There are several external factors that could affect Russia's exports beyond 2020. The biggest of these is the situation on global markets, especially the demand for Russia’s main export products. The fight against climate change, as manifested in the gradual increase of renewable energy sources, will play a crucial role. In 2020, the share of renewables in the European Union’s electricity mix increased to 38 percent from 34.6 percent the year prior, overtaking fossil fuels for the first time (37 percent). By 2050, the EU wants to fully decarbonize its economy. China has set 2060 as its deadline for the same goal.
For Russia, this means purchases of crude oil, gas and coal will gradually decrease, as will their prices. The reduction will put severe pressure on the Russian federal budget. In 2020, oil and gas export revenues accounted for 28 percent of budget expenditure.

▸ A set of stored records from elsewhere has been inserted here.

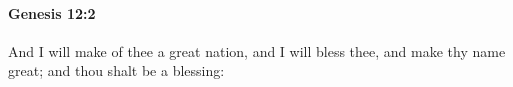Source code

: 
		\paragraph{Genesis 12:2} %
			\label{GENESIS-12-2}

			And I will make of thee a great nation, and I will bless thee, and make thy name great; and thou shalt be a blessing:


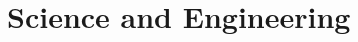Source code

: \section{Science and Engineering}







\begin{comment}
List branches of science and which areas of math are especially important in those:
-Chemistry:
 -Group Theory
 -Quantum Mechanics
-Biology:
 -Differential equations
 -Cellular Automata
 -String replacement systems (Lindenmayer systems)
 -String matching (DNA comparison)
 -Knot Theory (protein strutures)
-Social Sciences:
 -Statistics
-Mechanical Engineering:
 -Linear Algebra (matrices for trusses, etc) 
 -Tensor calculus (due to continuum mechanics)
 -Fourier Theory (vibrations, etc.)
-Electrical Engineering:
 -Complex numbers
 -Fourier- and Laplace Transforms 
-Machine Learning:
 -Multivariate Optimization, Approximation, Fitting, Manifolds
-Computer graphics:
 -Linear algebra
 -Quaternions
 -Projective geometry
 -Geometric Algebra
 -Analytic Geometry


\end{comment}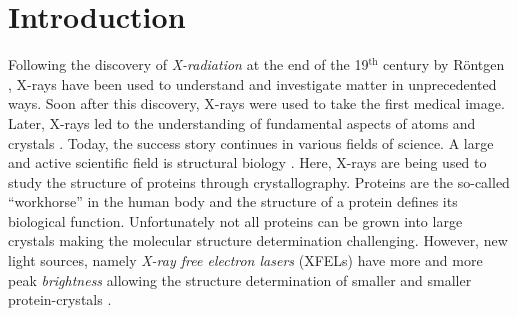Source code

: \chapter{Introduction}
Following the discovery of \textit{X-radiation} at the end of the 19$^{\text{th}}$ century by R\"ontgen \cite{Roentgen-NP}, X-rays have been used to understand and investigate matter in unprecedented ways. Soon after this discovery, X-rays were used to take the first medical image. Later, X-rays led to the understanding of fundamental aspects of atoms \citep{Siegbahn-NP} and crystals \citep{Laue-NP,Bragg-NP}. Today, the success story continues in various fields of science. A large and active scientific field is structural biology \cite{Karplus-NP,Kobilka-NP}. Here, X-rays are being used to study the structure of proteins through crystallography. Proteins are the so-called ``workhorse'' in the human body and the structure of a protein defines its biological function. Unfortunately not all proteins can be grown into large crystals making the molecular structure determination challenging. However, new light sources, namely \textit{X-ray free electron lasers} (XFELs) \citep{Ackermann-2007-NPho} have more and more peak \textit{brightness} allowing the structure determination of smaller and smaller protein-crystals \citep{Chapman-2011-Nature}.\\[1\baselineskip]
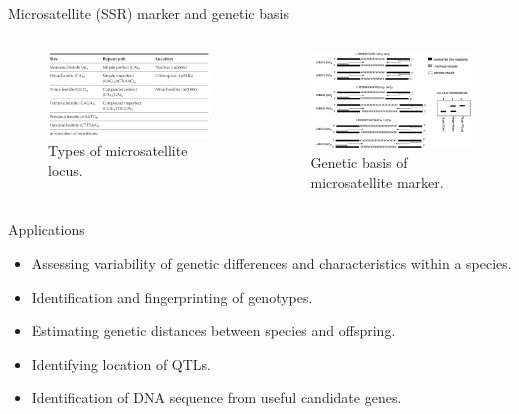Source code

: \documentclass[
  ignorenonframetext,
  aspectratio=169]{beamer}
\providecommand{\tightlist}{%
  \setlength{\itemsep}{0pt}\setlength{\parskip}{0pt}}
\newcommand{\bcolumns}{\begin{columns}[T, onlytextwidth]}
\newcommand{\ecolumns}{\end{columns}}
\begin{document}
\begin{frame}{Microsatellite (SSR) marker and genetic basis}
\protect\hypertarget{microsatellite-ssr-marker-and-genetic-basis}{}
\bcolumns
{}

\begin{figure}
\includegraphics[width=0.95\linewidth]{../images/SSR_class} \caption{Types of microsatellite locus.}\label{fig:microsatellite-marker-classification}
\end{figure}


\begin{figure}
\includegraphics[width=0.98\linewidth]{../images/SSR_marker_genetic_basis} \caption{Genetic basis of microsatellite marker.}\label{fig:microsatellite-marker-basis}
\end{figure}

\ecolumns
\end{frame}

\begin{frame}{Applications}
\protect\hypertarget{applications}{}
\begin{itemize}
\tightlist
\item
  Assessing variability of genetic differences and characteristics
  within a species.
\item
  Identification and fingerprinting of genotypes.
\item
  Estimating genetic distances between species and offspring.
\item
  Identifying location of QTLs.
\item
  Identification of DNA sequence from useful candidate genes.
\end{itemize}
\end{frame}
\end{document}
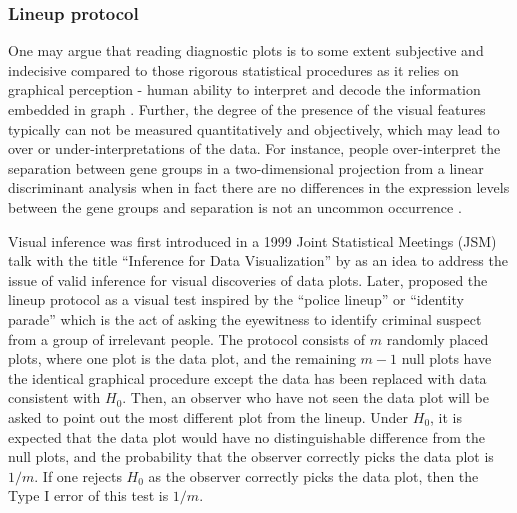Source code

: \documentclass[]{interact}
\theoremstyle{plain}%
\theoremstyle{definition}
\theoremstyle{remark}
\begin{document}
\hypertarget{lineup-protocol}{%
\subsubsection{Lineup protocol}\label{lineup-protocol}}

One may argue that reading diagnostic plots is to some extent subjective
and indecisive compared to those rigorous statistical procedures as it
relies on graphical perception - human ability to interpret and decode
the information embedded in graph \citep{cleveland_graphical_1984}.
Further, the degree of the presence of the visual features typically can
not be measured quantitatively and objectively, which may lead to over
or under-interpretations of the data. For instance, people
over-interpret the separation between gene groups in a two-dimensional
projection from a linear discriminant analysis when in fact there are no
differences in the expression levels between the gene groups and
separation is not an uncommon occurrence
\citep{roy_chowdhury_using_2015}.

Visual inference was first introduced in a 1999 Joint Statistical
Meetings (JSM) talk with the title ``Inference for Data Visualization''
by \citet{buja_inference_1999} as an idea to address the issue of valid
inference for visual discoveries of data plots. Later,
\citet{buja_statistical_2009} proposed the lineup protocol as a visual
test inspired by the ``police lineup'' or ``identity parade'' which is
the act of asking the eyewitness to identify criminal suspect from a
group of irrelevant people. The protocol consists of \(m\) randomly
placed plots, where one plot is the data plot, and the remaining
\(m - 1\) null plots have the identical graphical procedure except the
data has been replaced with data consistent with \(H_0\). Then, an
observer who have not seen the data plot will be asked to point out the
most different plot from the lineup. Under \(H_0\), it is expected that
the data plot would have no distinguishable difference from the null
plots, and the probability that the observer correctly picks the data
plot is \(1/m\). If one rejects \(H_0\) as the observer correctly picks
the data plot, then the Type I error of this test is \(1/m\).
\end{document}
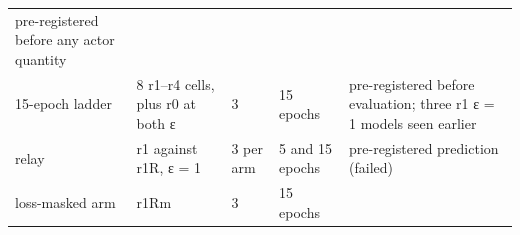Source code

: \documentclass[10pt]{article}
\begin{document}
\begin{longtable}[]{@{}lllll@{}}
\begin{minipage}[t]{0.17\columnwidth}
pre-registered before any actor quantity\strut
\end{minipage}\tabularnewline
\begin{minipage}[t]{0.17\columnwidth}\raggedright
15-epoch ladder\strut
\end{minipage} & \begin{minipage}[t]{0.17\columnwidth}\raggedright
8 r1--r4 cells, plus r0 at both ε\strut
\end{minipage} & \begin{minipage}[t]{0.17\columnwidth}\raggedright
3\strut
\end{minipage} & \begin{minipage}[t]{0.17\columnwidth}\raggedright
15 epochs\strut
\end{minipage} & \begin{minipage}[t]{0.17\columnwidth}\raggedright
pre-registered before evaluation; three r1 ε = 1 models seen earlier\strut
\end{minipage}\tabularnewline
\begin{minipage}[t]{0.17\columnwidth}\raggedright
relay\strut
\end{minipage} & \begin{minipage}[t]{0.17\columnwidth}\raggedright
r1 against r1R, ε = 1\strut
\end{minipage} & \begin{minipage}[t]{0.17\columnwidth}\raggedright
3 per arm\strut
\end{minipage} & \begin{minipage}[t]{0.17\columnwidth}\raggedright
5 and 15 epochs\strut
\end{minipage} & \begin{minipage}[t]{0.17\columnwidth}\raggedright
pre-registered prediction (failed)\strut
\end{minipage}\tabularnewline
\begin{minipage}[t]{0.17\columnwidth}\raggedright
loss-masked arm\strut
\end{minipage} & \begin{minipage}[t]{0.17\columnwidth}\raggedright
r1Rm\strut
\end{minipage} & \begin{minipage}[t]{0.17\columnwidth}\raggedright
3\strut
\end{minipage} & \begin{minipage}[t]{0.17\columnwidth}\raggedright
15 epochs\strut
\end{minipage} & \begin{minipage}[t]{0.17\columnwidth}\raggedright

\end{minipage}
\end{longtable}
\end{document}
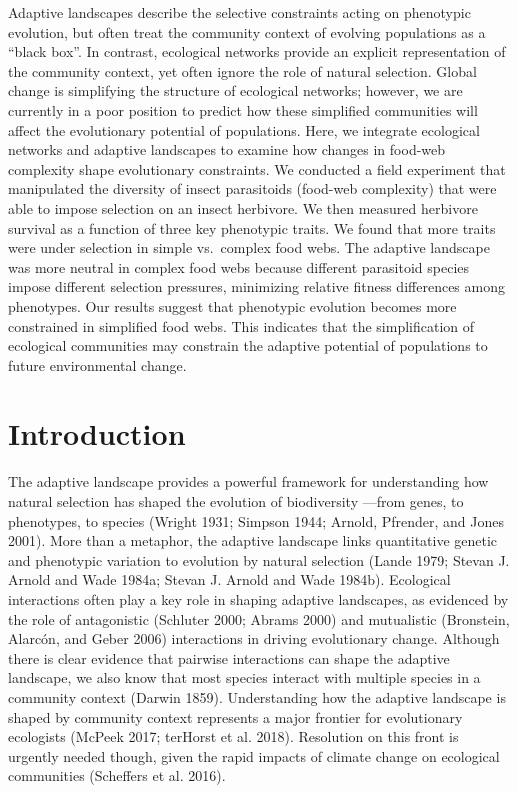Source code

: \documentclass[11pt,]{article}
\begin{document}
Adaptive landscapes describe the selective constraints acting on
phenotypic evolution, but often treat the community context of evolving
populations as a ``black box''. In contrast, ecological networks provide
an explicit representation of the community context, yet often ignore
the role of natural selection. Global change is simplifying the
structure of ecological networks; however, we are currently in a poor
position to predict how these simplified communities will affect the
evolutionary potential of populations. Here, we integrate ecological
networks and adaptive landscapes to examine how changes in food-web
complexity shape evolutionary constraints. We conducted a field
experiment that manipulated the diversity of insect parasitoids
(food-web complexity) that were able to impose selection on an insect
herbivore. We then measured herbivore survival as a function of three
key phenotypic traits. We found that more traits were under selection in
simple vs.~complex food webs. The adaptive landscape was more neutral in
complex food webs because different parasitoid species impose different
selection pressures, minimizing relative fitness differences among
phenotypes. Our results suggest that phenotypic evolution becomes more
constrained in simplified food webs. This indicates that the
simplification of ecological communities may constrain the adaptive
potential of populations to future environmental change.

\newpage

\section{Introduction}\label{introduction}

The adaptive landscape provides a powerful framework for understanding
how natural selection has shaped the evolution of biodiversity ---from
genes, to phenotypes, to species (Wright 1931; Simpson 1944; Arnold,
Pfrender, and Jones 2001). More than a metaphor, the adaptive landscape
links quantitative genetic and phenotypic variation to evolution by
natural selection (Lande 1979; Stevan J. Arnold and Wade 1984a; Stevan
J. Arnold and Wade 1984b). Ecological interactions often play a key role
in shaping adaptive landscapes, as evidenced by the role of antagonistic
(Schluter 2000; Abrams 2000) and mutualistic (Bronstein, Alarcón, and
Geber 2006) interactions in driving evolutionary change. Although there
is clear evidence that pairwise interactions can shape the adaptive
landscape, we also know that most species interact with multiple species
in a community context (Darwin 1859). Understanding how the adaptive
landscape is shaped by community context represents a major frontier for
evolutionary ecologists (McPeek 2017; terHorst et al. 2018). Resolution
on this front is urgently needed though, given the rapid impacts of
climate change on ecological communities (Scheffers et al. 2016).
\end{document}
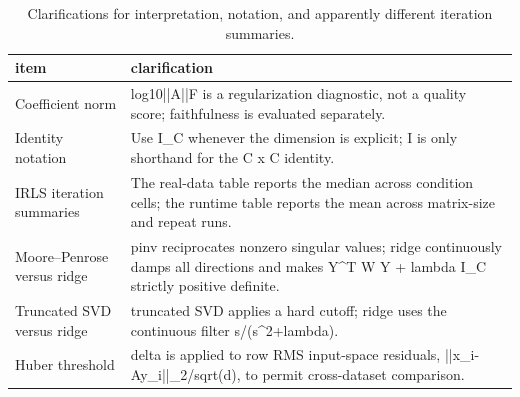 \begin{table}[t]
\caption{Clarifications for interpretation, notation, and apparently different iteration summaries.}
\label{tab:r5_final_reporting_clarifications}
\begin{tabular}{ll}
\toprule
item & clarification \\
\midrule
Coefficient norm & log10||A||F is a regularization diagnostic, not a quality score; faithfulness is evaluated separately. \\
Identity notation & Use I_C whenever the dimension is explicit; I is only shorthand for the C x C identity. \\
IRLS iteration summaries & The real-data table reports the median across condition cells; the runtime table reports the mean across matrix-size and repeat runs. \\
Moore–Penrose versus ridge & pinv reciprocates nonzero singular values; ridge continuously damps all directions and makes Y^T W Y + lambda I_C strictly positive definite. \\
Truncated SVD versus ridge & truncated SVD applies a hard cutoff; ridge uses the continuous filter s/(s^2+lambda). \\
Huber threshold & delta is applied to row RMS input-space residuals, ||x_i-Ay_i||_2/sqrt(d), to permit cross-dataset comparison. \\
\bottomrule
\end{tabular}
\end{table}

Weapons and nuclear technologies markets
In the markets for weapons and nuclear technologies, there is stiff competition from both governments and private companies. Much here depends on international relations – and Russia’s position is deteriorating. As a result, the country could lose former markets for these goods, as has recently happened with weapons sales to India.
Internally, the future of Russian exports will hinge on whether the economy can transition toward modernity. The government is trying to speed up economic growth by stimulating production, primarily in high-tech industries. It is due to publish a plan for further action this summer. But even if this strategy succeeds, the changes in the Russian economy will only become evident a few years down the road.
At the same time, Russia does not only need economic reforms, but also the strengthening of the main state institutions that determine the political and public life in the country. The people of Russia are waiting to see whether these profound changes will begin in the coming years.